Grammatica philosophica da lingua portugueza ou principios da grammatica geral applicados à nossa linguagem, de Jerônimo Soares Barbosa, publicada postumamente,

em 1822. Os gramáticos filosóficos se diferenciam dos não filosóficos porque seriam capazes de “reconectar a gramática com a filosofia” (GONÇALVES, 2006, p.10).

Assim, tardiamente inspiradas pelas “Luzes”, houve muitas gramáticas publicadas no final de 1700 e início de 1800 que refletem a evolução do “Iluminismo Linguístico” português (cf. GONÇALVES, 2006).

No que diz respeito ao Brasil, na época colonial, os jesuítas ensinavam os índios usando línguas indígenas e língua geral; nas escolas de crianças brancas, usavam principalmente o latim. Com a administração de Marquês de Pombal, além da expulsão dos jesuítas e de tornar obrigatório o ensino de língua portuguesa em Portugal, o Marquês também institui que, no Brasil, fossem obrigatórios o ensino e o uso de língua portuguesa com um diretório confirmado por D. José I em 1758. Tal diretório, que durou 40 anos, tem, portanto, objetivo normatizador e unificador da língua (cf. MARIANI, 2001).

Em relação a manuais metalinguísticos, Elia (1963) divide os estudos gramaticais, no Brasil, em dois períodos: vernaculista, de 1820 a 1880; e científico, a partir de 1880.

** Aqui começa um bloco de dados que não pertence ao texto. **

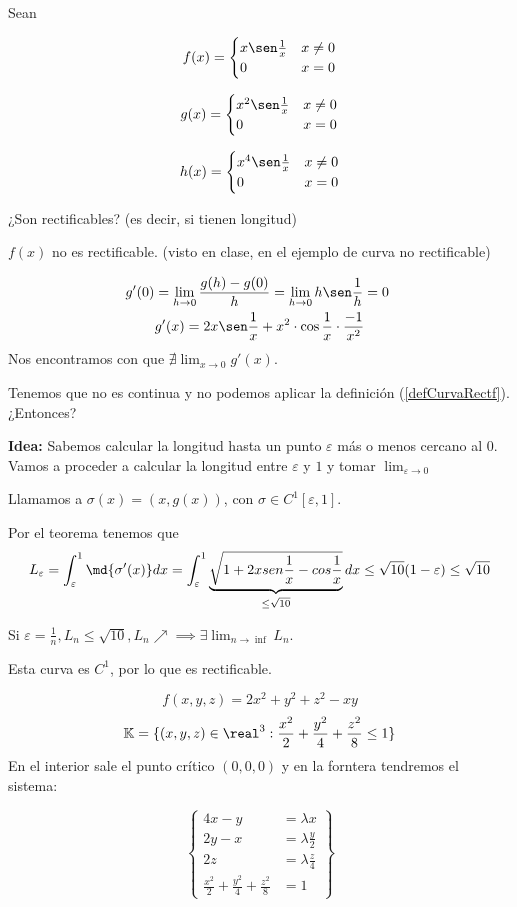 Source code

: \begin{problem}[3]
Sean

\ppart
\[f(x) = \begin{cases}
x \sen \frac{1}{x} & x\neq 0\\
0 & x=0 
\end{cases}\]

\ppart
\[g(x) = \begin{cases}
x^2 \sen\frac{1}{x} & x\neq 0\\
0 & x=0 
\end{cases} \]

\ppart
\[h(x) =  \begin{cases}
x^4 \sen\frac{1}{x} & x\neq 0\\
0 & x=0 
\end{cases} \]

¿Son rectificables? (es decir, si tienen longitud)
\solution

\spart $f(x)$ no es rectificable. (visto en clase, en el ejemplo de curva no rectificable)

\spart 
\begin{gather*}
g'(0) = \lim_{h\to 0} \frac{g(h)-g(0)}{h} = \lim_{h\to 0} h \sen\frac{1}{h} = 0 \\
g'(x) = 2x\sen\frac{1}{x} + x^2\cdot\cos\frac{1}{x}\cdot\frac{-1}{x^2}
\end{gather*}
Nos encontramos con que $\nexists \lim_{x\to 0} g'(x)$. 

Tenemos que no es continua y no podemos aplicar la definición (\ref{defCurvaRectf}). ¿Entonces?

\textbf{Idea:} Sabemos calcular la longitud hasta un punto $\varepsilon$ más o menos cercano al $0$. Vamos a proceder a calcular la longitud entre $\varepsilon$ y $1$ y tomar $\lim_{\varepsilon \to 0}$

Llamamos a $\sigma(x) = (x,g(x))$, con $\sigma \in C^1[\varepsilon,1]$.

Por el teorema tenemos que \[L_{\varepsilon} = \int_{\varepsilon}^1 \md{\sigma'(x)}dx = \int_{\varepsilon}^1 \underbrace{\sqrt{1+2xsen\frac{1}{x} - cos\frac{1}{x}}}_{\leq \sqrt{10}}dx \leq \sqrt{10}(1-\varepsilon) \leq \sqrt{10}\]

Si $\varepsilon = \frac{1}{n}, L_n \leq \sqrt{10}, L_n \nearrow \implies \exists \lim_{n\to\inf} L_n$.

\spart Esta curva es $C^1$, por lo que es rectificable.

\end{problem}


\begin{problem}[15.b]
\[f(x,y,z) = 2x^2+y^2+z^2-xy\]
\[\mathbb{K} = \{ (x,y,z)\in \real^3 : \frac{x^2}{2} + \frac{y^2}{4} + \frac{z^2}{8} \leq 1\}\]
\solution
En el interior sale el punto crítico $(0,0,0)$ y en la forntera tendremos el sistema:

\[\left\{\begin{array}{cc}
4x-y&=\lambda x\\
2y-x &=\lambda \frac{y}{2}\\
2z &= \lambda\frac{z}{4}\\
\frac{x^2}{2}+\frac{y^2}{4} + \frac{z^2}{8} &=1
\end{array}\right\}\]
\end{problem}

Até 1880, os manuais eram voltados ao ensino; a gramatização brasileira do português tem, como um dos iniciadores, Júlio Ribeiro, que publica Grammatica

Portugueza, em 1881; e um manual com o mesmo título é publicado por João Ribeiro

em 1887 (cf. ORLANDI; GUIMARÃES, 2001).

Em meados do século XIX, tanto em Portugal quanto no Brasil, tem-se um discurso metalinguístico mais explícito a fim de se consolidar padrões normativos – discutidos a seguir. Nesse contexto, ocorrem várias polêmicas envolvendo práticas linguísticas de autores renomados, e tais polêmicas serão responsáveis, em grande parte, pela norma linguística constituída no período.

Com esse breve histórico, pode-se observar que a gramática tradicional, por seus objetivos práticos, ou seja, por objetivar explicar, proteger ou unificar a língua, nasceu prescritiva e se mantém mais ou menos assim até os dias de hoje. A língua explicada

geralmente é a da literatura, e a literatura estudada continua sendo a de autores consagrados, motivo capaz de explicar o grande distanciamento entre as formas utilizadas efetivamente e as formas presentes nas gramáticas.